*Exercise instructions*. Exactly as written, output each of the entries below.
"""
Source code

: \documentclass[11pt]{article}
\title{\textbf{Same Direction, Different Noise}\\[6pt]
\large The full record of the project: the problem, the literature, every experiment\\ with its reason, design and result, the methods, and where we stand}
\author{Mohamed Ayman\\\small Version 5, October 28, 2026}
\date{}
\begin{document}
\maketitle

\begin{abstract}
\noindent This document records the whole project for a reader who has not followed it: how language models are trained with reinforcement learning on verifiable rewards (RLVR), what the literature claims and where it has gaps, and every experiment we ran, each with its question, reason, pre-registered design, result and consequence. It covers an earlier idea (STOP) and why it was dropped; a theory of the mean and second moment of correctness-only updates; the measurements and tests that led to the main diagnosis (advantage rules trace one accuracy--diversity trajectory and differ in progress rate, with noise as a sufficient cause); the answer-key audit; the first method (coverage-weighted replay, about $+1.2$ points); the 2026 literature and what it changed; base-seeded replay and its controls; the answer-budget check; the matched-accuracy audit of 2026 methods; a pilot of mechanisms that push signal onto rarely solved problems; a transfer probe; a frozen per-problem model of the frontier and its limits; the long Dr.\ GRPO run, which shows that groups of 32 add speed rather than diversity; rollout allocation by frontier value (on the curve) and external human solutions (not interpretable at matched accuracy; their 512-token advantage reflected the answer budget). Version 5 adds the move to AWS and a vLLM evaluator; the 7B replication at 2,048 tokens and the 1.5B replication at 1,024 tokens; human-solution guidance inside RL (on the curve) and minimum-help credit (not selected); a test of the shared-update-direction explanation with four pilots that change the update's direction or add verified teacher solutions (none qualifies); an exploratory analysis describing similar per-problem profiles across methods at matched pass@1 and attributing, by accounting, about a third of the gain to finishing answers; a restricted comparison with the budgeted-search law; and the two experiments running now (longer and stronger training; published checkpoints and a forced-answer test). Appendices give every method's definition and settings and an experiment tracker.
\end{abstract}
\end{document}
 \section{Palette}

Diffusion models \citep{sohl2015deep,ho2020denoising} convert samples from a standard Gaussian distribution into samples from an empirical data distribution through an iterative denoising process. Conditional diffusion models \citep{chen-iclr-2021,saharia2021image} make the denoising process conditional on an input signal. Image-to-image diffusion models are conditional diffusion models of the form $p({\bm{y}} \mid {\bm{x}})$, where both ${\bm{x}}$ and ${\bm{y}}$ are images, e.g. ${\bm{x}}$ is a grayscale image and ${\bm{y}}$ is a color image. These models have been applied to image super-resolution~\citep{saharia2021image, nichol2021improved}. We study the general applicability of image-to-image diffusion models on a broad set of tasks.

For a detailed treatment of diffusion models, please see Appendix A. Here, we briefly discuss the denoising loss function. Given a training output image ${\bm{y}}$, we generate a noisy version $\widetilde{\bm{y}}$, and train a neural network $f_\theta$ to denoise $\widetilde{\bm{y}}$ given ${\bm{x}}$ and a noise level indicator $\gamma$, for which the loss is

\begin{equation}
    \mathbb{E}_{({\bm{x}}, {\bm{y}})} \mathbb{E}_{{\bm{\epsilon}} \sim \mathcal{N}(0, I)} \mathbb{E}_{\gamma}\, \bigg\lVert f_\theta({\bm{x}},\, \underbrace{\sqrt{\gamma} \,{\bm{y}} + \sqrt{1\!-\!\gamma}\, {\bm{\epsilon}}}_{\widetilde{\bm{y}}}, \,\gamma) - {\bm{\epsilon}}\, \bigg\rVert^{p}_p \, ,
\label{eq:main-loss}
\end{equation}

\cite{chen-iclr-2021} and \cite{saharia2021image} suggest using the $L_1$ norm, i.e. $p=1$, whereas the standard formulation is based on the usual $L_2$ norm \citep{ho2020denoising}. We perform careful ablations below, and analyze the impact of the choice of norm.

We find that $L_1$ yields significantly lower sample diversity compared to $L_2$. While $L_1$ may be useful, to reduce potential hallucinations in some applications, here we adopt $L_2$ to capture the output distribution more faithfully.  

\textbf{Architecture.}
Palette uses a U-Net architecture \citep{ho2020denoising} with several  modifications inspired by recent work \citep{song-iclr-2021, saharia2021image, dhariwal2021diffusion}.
"""
*Result of this exercise*.
Source code

: \documentclass[11pt]{article}
\title{\textbf{Same Direction, Different Noise}\\[6pt]
\large The full record of the project: the problem, the literature, every experiment\\ with its reason, design and result, the methods, and where we stand}
\author{Mohamed Ayman\\\small Version 5, October 28, 2026}
\date{}
\begin{document}
\maketitle

\begin{abstract}
\noindent This document records the whole project for a reader who has not followed it: how language models are trained with reinforcement learning on verifiable rewards (RLVR), what the literature claims and where it has gaps, and every experiment we ran, each with its question, reason, pre-registered design, result and consequence. It covers an earlier idea (STOP) and why it was dropped; a theory of the mean and second moment of correctness-only updates; the measurements and tests that led to the main diagnosis (advantage rules trace one accuracy--diversity trajectory and differ in progress rate, with noise as a sufficient cause); the answer-key audit; the first method (coverage-weighted replay, about $+1.2$ points); the 2026 literature and what it changed; base-seeded replay and its controls; the answer-budget check; the matched-accuracy audit of 2026 methods; a pilot of mechanisms that push signal onto rarely solved problems; a transfer probe; a frozen per-problem model of the frontier and its limits; the long Dr.\ GRPO run, which shows that groups of 32 add speed rather than diversity; rollout allocation by frontier value (on the curve) and external human solutions (not interpretable at matched accuracy; their 512-token advantage reflected the answer budget). Version 5 adds the move to AWS and a vLLM evaluator; the 7B replication at 2,048 tokens and the 1.5B replication at 1,024 tokens; human-solution guidance inside RL (on the curve) and minimum-help credit (not selected); a test of the shared-update-direction explanation with four pilots that change the update's direction or add verified teacher solutions (none qualifies); an exploratory analysis describing similar per-problem profiles across methods at matched pass@1 and attributing, by accounting, about a third of the gain to finishing answers; a restricted comparison with the budgeted-search law; and the two experiments running now (longer and stronger training; published checkpoints and a forced-answer test). Appendices give every method's definition and settings and an experiment tracker.
\end{abstract}
\end{document}
 \section{Palette}

Diffusion models \citep{sohl2015deep,ho2020denoising} convert samples from a standard Gaussian distribution into samples from an empirical data distribution through an iterative denoising process. Conditional diffusion models \citep{chen-iclr-2021,saharia2021image} make the denoising process conditional on an input signal. Image-to-image diffusion models are conditional diffusion models of the form $p({\bm{y}} \mid {\bm{x}})$, where both ${\bm{x}}$ and ${\bm{y}}$ are images, e.g. ${\bm{x}}$ is a grayscale image and ${\bm{y}}$ is a color image. These models have been applied to image super-resolution~\citep{saharia2021image, nichol2021improved}. We study the general applicability of image-to-image diffusion models on a broad set of tasks.

For a detailed treatment of diffusion models, please see Appendix A. Here, we briefly discuss the denoising loss function. Given a training output image ${\bm{y}}$, we generate a noisy version $\widetilde{\bm{y}}$, and train a neural network $f_\theta$ to denoise $\widetilde{\bm{y}}$ given ${\bm{x}}$ and a noise level indicator $\gamma$, for which the loss is

\begin{equation}
    \mathbb{E}_{({\bm{x}}, {\bm{y}})} \mathbb{E}_{{\bm{\epsilon}} \sim \mathcal{N}(0, I)} \mathbb{E}_{\gamma}\, \bigg\lVert f_\theta({\bm{x}},\, \underbrace{\sqrt{\gamma} \,{\bm{y}} + \sqrt{1\!-\!\gamma}\, {\bm{\epsilon}}}_{\widetilde{\bm{y}}}, \,\gamma) - {\bm{\epsilon}}\, \bigg\rVert^{p}_p \, ,
\label{eq:main-loss}
\end{equation}

\cite{chen-iclr-2021} and \cite{saharia2021image} suggest using the $L_1$ norm, i.e. $p=1$, whereas the standard formulation is based on the usual $L_2$ norm \citep{ho2020denoising}. We perform careful ablations below, and analyze the impact of the choice of norm.

We find that $L_1$ yields significantly lower sample diversity compared to $L_2$. While $L_1$ may be useful, to reduce potential hallucinations in some applications, here we adopt $L_2$ to capture the output distribution more faithfully.  

\textbf{Architecture.}
Palette uses a U-Net architecture \citep{ho2020denoising} with several  modifications inspired by recent work \citep{song-iclr-2021, saharia2021image, dhariwal2021diffusion}.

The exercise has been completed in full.